I took that offering and stepped one foot out to test the waters. “Tell me what you mean.”
Some dude reached for his beer on the bar behind me and I lowered my hand, my fingers grazing across her leg. The muscle in her thigh tensed, but I didn’t look at her, didn’t even acknowledge that I’d touched her and God, I had no idea what the fuck was wrong with me. This was Jessie. My friend. The girl I couldn’t mess things up with.
“You’ll think it’s lame,” she said, her breath coming out in little wisps.
I shrugged. Maybe it was for the best that I didn’t push her to tell me. But as we listened to the end of the song it was killing me not knowing what she thought of me.
Finally, my hand brushed up her leg again, grabbing her attention. “Try me.”
She nodded and held my gaze. “It’s just, when I saw you with that girl in the bathroom bar . . .”
I cringed. I should have realized she’d bring that up. Was I about to be schooled by her?
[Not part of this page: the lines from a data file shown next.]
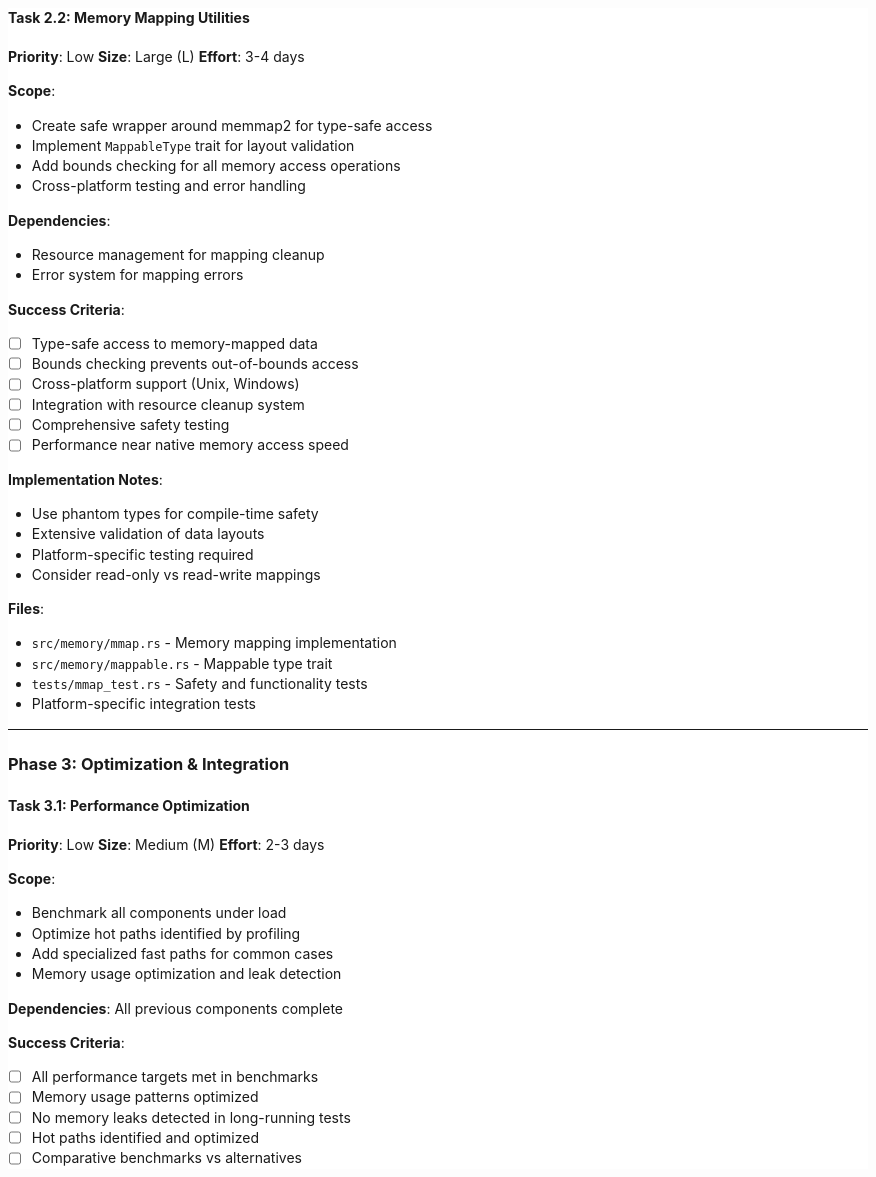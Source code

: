 
#### Task 2.2: Memory Mapping Utilities
**Priority**: Low
**Size**: Large (L)
**Effort**: 3-4 days  

**Scope**:
- Create safe wrapper around memmap2 for type-safe access
- Implement `MappableType` trait for layout validation
- Add bounds checking for all memory access operations
- Cross-platform testing and error handling

**Dependencies**:
- Resource management for mapping cleanup
- Error system for mapping errors

**Success Criteria**:
- [ ] Type-safe access to memory-mapped data
- [ ] Bounds checking prevents out-of-bounds access
- [ ] Cross-platform support (Unix, Windows)
- [ ] Integration with resource cleanup system
- [ ] Comprehensive safety testing
- [ ] Performance near native memory access speed

**Implementation Notes**:
- Use phantom types for compile-time safety
- Extensive validation of data layouts
- Platform-specific testing required
- Consider read-only vs read-write mappings

**Files**:
- `src/memory/mmap.rs` - Memory mapping implementation
- `src/memory/mappable.rs` - Mappable type trait
- `tests/mmap_test.rs` - Safety and functionality tests
- Platform-specific integration tests

---

### Phase 3: Optimization & Integration

#### Task 3.1: Performance Optimization
**Priority**: Low
**Size**: Medium (M)
**Effort**: 2-3 days

**Scope**:
- Benchmark all components under load
- Optimize hot paths identified by profiling
- Add specialized fast paths for common cases
- Memory usage optimization and leak detection

**Dependencies**: All previous components complete

**Success Criteria**:
- [ ] All performance targets met in benchmarks
- [ ] Memory usage patterns optimized
- [ ] No memory leaks detected in long-running tests  
- [ ] Hot paths identified and optimized
- [ ] Comparative benchmarks vs alternatives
I figured that it’d be best if I just waited in silence, allowed her to take the lead for what she’d want to say.
“It’s just . . .” she continued. “I know you hook up with girls but you never really talk about it or bring anyone around.”
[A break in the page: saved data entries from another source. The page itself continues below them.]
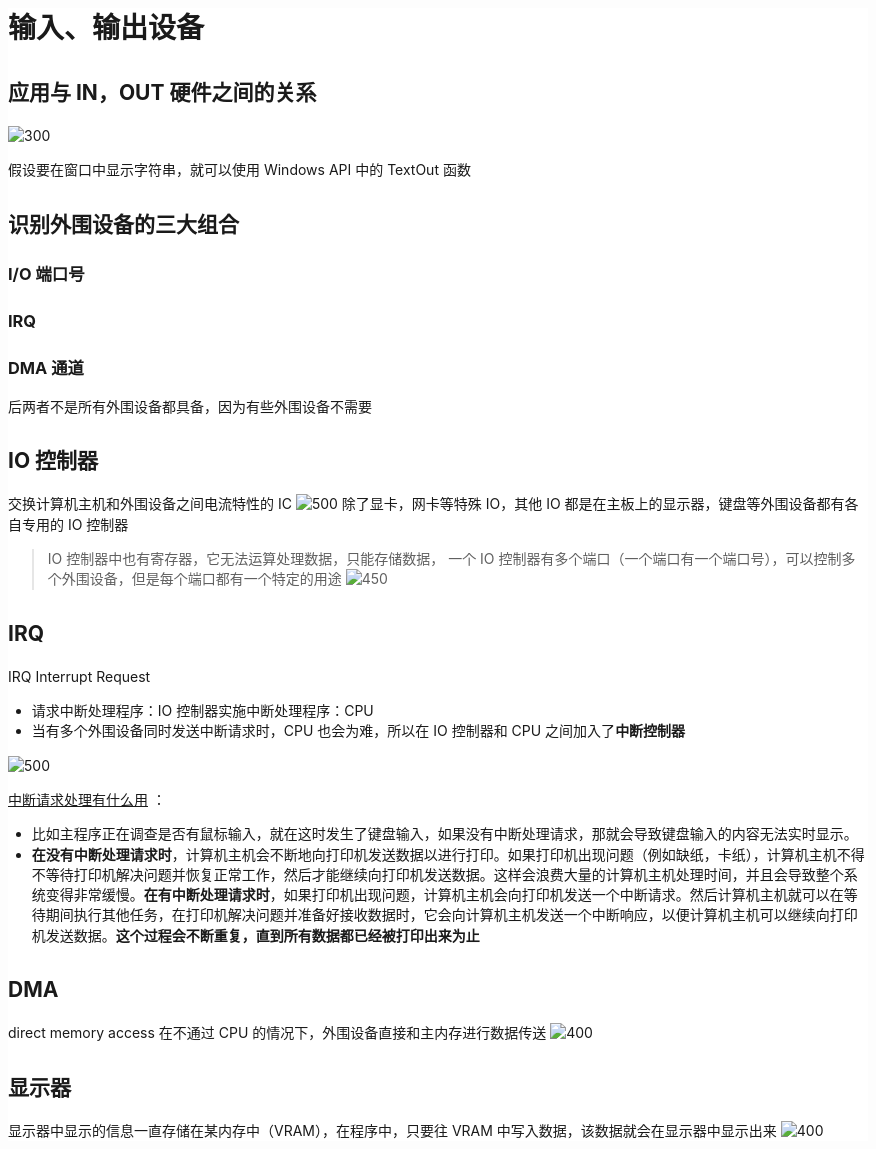 # 输入、输出设备
## 应用与 IN，OUT 硬件之间的关系
![300](https://obsidian-1307744200.cos.ap-guangzhou.myqcloud.com/%E5%9B%BE%E7%89%87/20250224165943.png)

假设要在窗口中显示字符串，就可以使用 Windows API 中的 TextOut 函数

## 识别外围设备的三大组合

### I/O 端口号

### IRQ

### DMA 通道
后两者不是所有外围设备都具备，因为有些外围设备不需要

## IO 控制器
交换计算机主机和外围设备之间电流特性的 IC
 ![500](https://obsidian-1307744200.cos.ap-guangzhou.myqcloud.com/%E5%9B%BE%E7%89%87/20250224170051.png)
除了显卡，网卡等特殊 IO，其他 IO 都是在主板上的显示器，键盘等外围设备都有各自专用的 IO 控制器

> IO 控制器中也有寄存器，它无法运算处理数据，只能存储数据， 一个 IO 控制器有多个端口（一个端口有一个端口号），可以控制多个外围设备，但是每个端口都有一个特定的用途
> ![450](https://obsidian-1307744200.cos.ap-guangzhou.myqcloud.com/%E5%9B%BE%E7%89%87/20250304143725.png)

## IRQ
IRQ Interrupt Request
- 请求中断处理程序：IO 控制器实施中断处理程序：CPU
- 当有多个外围设备同时发送中断请求时，CPU 也会为难，所以在 IO 控制器和 CPU 之间加入了**中断控制器**

![500](https://obsidian-1307744200.cos.ap-guangzhou.myqcloud.com/%E5%9B%BE%E7%89%87/20250224170222.png)

<u>中断请求处理有什么用</u> ：
* 比如主程序正在调查是否有鼠标输入，就在这时发生了键盘输入，如果没有中断处理请求，那就会导致键盘输入的内容无法实时显示。
* **在没有中断处理请求时**，计算机主机会不断地向打印机发送数据以进行打印。如果打印机出现问题（例如缺纸，卡纸），计算机主机不得不等待打印机解决问题并恢复正常工作，然后才能继续向打印机发送数据。这样会浪费大量的计算机主机处理时间，并且会导致整个系统变得非常缓慢。**在有中断处理请求时**，如果打印机出现问题，计算机主机会向打印机发送一个中断请求。然后计算机主机就可以在等待期间执行其他任务，在打印机解决问题并准备好接收数据时，它会向计算机主机发送一个中断响应，以便计算机主机可以继续向打印机发送数据。**这个过程会不断重复，直到所有数据都已经被打印出来为止**

## DMA
direct memory access 在不通过 CPU 的情况下，外围设备直接和主内存进行数据传送
![400](https://obsidian-1307744200.cos.ap-guangzhou.myqcloud.com/%E5%9B%BE%E7%89%87/20250226140715.png)

## 显示器
显示器中显示的信息一直存储在某内存中（VRAM），在程序中，只要往 VRAM 中写入数据，该数据就会在显示器中显示出来
![400](https://obsidian-1307744200.cos.ap-guangzhou.myqcloud.com/%E5%9B%BE%E7%89%87/20250226140630.png)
“You’re right, I don’t. Because it’s never for more than one night.” Why the hell was I even telling her this? She’d think I was an even bigger man whore now. And that didn’t sit well with me. It was true that I kept that part of myself away from her. Even when the guys razzed me about it, I deflected or joked around about it. “It’s not every weekend. But sometimes . . . it all just builds up.”
“Are we talking about sexual frustration here, Square?” she said, nudging her knee playfully against mine.
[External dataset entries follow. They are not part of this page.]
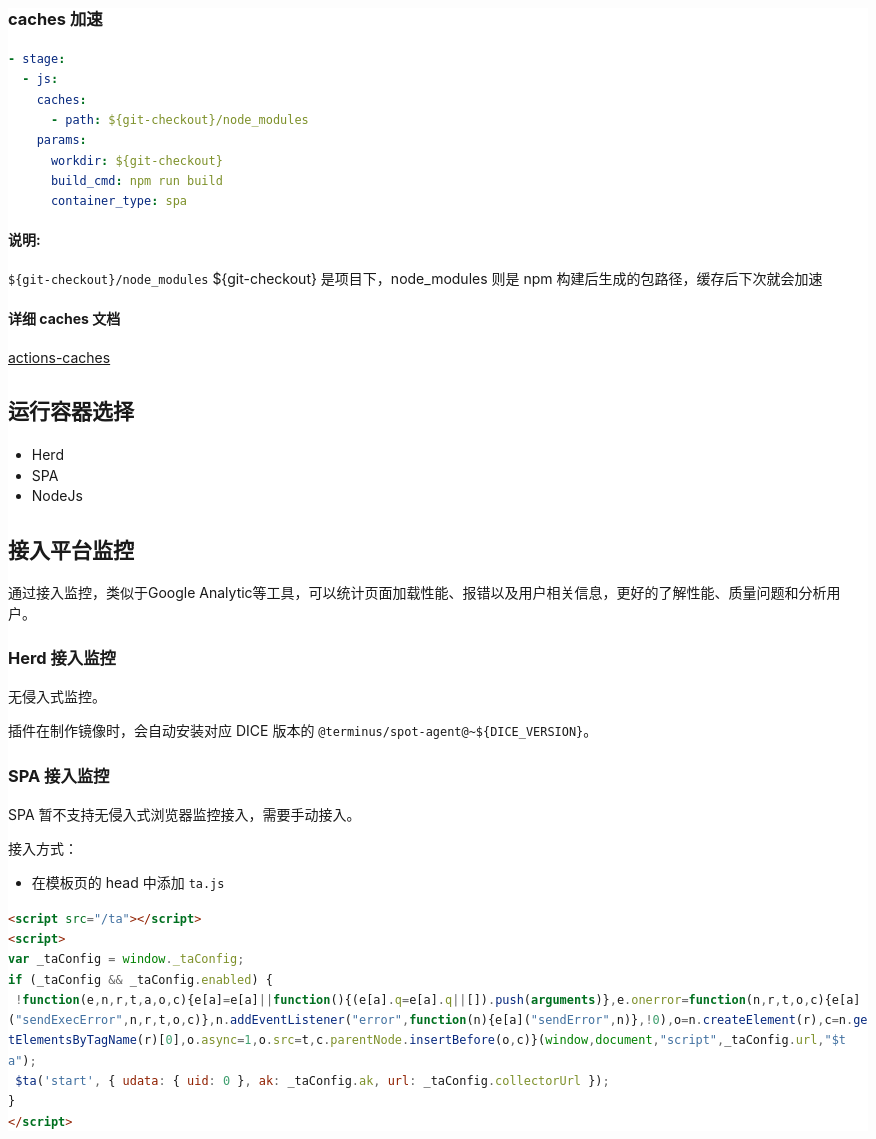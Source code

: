 ### caches 加速

```yaml
- stage:
  - js:
    caches:
      - path: ${git-checkout}/node_modules
    params:
      workdir: ${git-checkout}
      build_cmd: npm run build
      container_type: spa
```

#### 说明:

`${git-checkout}/node_modules` ${git-checkout} 是项目下，node_modules 则是 npm 构建后生成的包路径，缓存后下次就会加速

#### 详细 caches 文档 

[actions-caches](../actions/#用户手册)

## 运行容器选择

- Herd
- SPA
- NodeJs

## 接入平台监控

通过接入监控，类似于Google Analytic等工具，可以统计页面加载性能、报错以及用户相关信息，更好的了解性能、质量问题和分析用户。

### Herd 接入监控

无侵入式监控。

插件在制作镜像时，会自动安装对应 DICE 版本的 `@terminus/spot-agent@~${DICE_VERSION}`。

### SPA 接入监控

SPA 暂不支持无侵入式浏览器监控接入，需要手动接入。

接入方式：

- 在模板页的 head 中添加 `ta.js`

```html
<script src="/ta"></script>
<script>
var _taConfig = window._taConfig;
if (_taConfig && _taConfig.enabled) {
 !function(e,n,r,t,a,o,c){e[a]=e[a]||function(){(e[a].q=e[a].q||[]).push(arguments)},e.onerror=function(n,r,t,o,c){e[a]("sendExecError",n,r,t,o,c)},n.addEventListener("error",function(n){e[a]("sendError",n)},!0),o=n.createElement(r),c=n.getElementsByTagName(r)[0],o.async=1,o.src=t,c.parentNode.insertBefore(o,c)}(window,document,"script",_taConfig.url,"$ta");
 $ta('start', { udata: { uid: 0 }, ak: _taConfig.ak, url: _taConfig.collectorUrl });
}
</script>
```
“Exactly,” I said, raising an eyebrow. “You familiar with it?”
Chapter Twelve
Nate
It felt like we were crossing a line here. But the way her tongue ran across that bottom lip. Goddamn.
“Of course I’m familiar with sexual frustration,” she said in a hoarse voice. “But I tend to get my needs met from the person I’m dating.”
I nodded. “Still dating Mr. No-Show?”
“Nah, that’s been over,” she said.
“Good,” I said, feeling protective and jealous all at once. “He wasn’t good enough for you.”
“I know,” she mouthed more than said. Because with the music pumping behind us we pretty much had to be good at lipreading. I signaled for the bartender and ordered us another round of beers.
I leaned in again. “So, did I solve the mystery for you?”
She shook her head. “Not exactly.”
My eyes slid up to hers. “What else?”
She spun her empty beer glass around on the bar. “The handcuffs.”
Well shit. But somehow I knew that subject would figure into this conversation. It was hanging thick as a rope between us.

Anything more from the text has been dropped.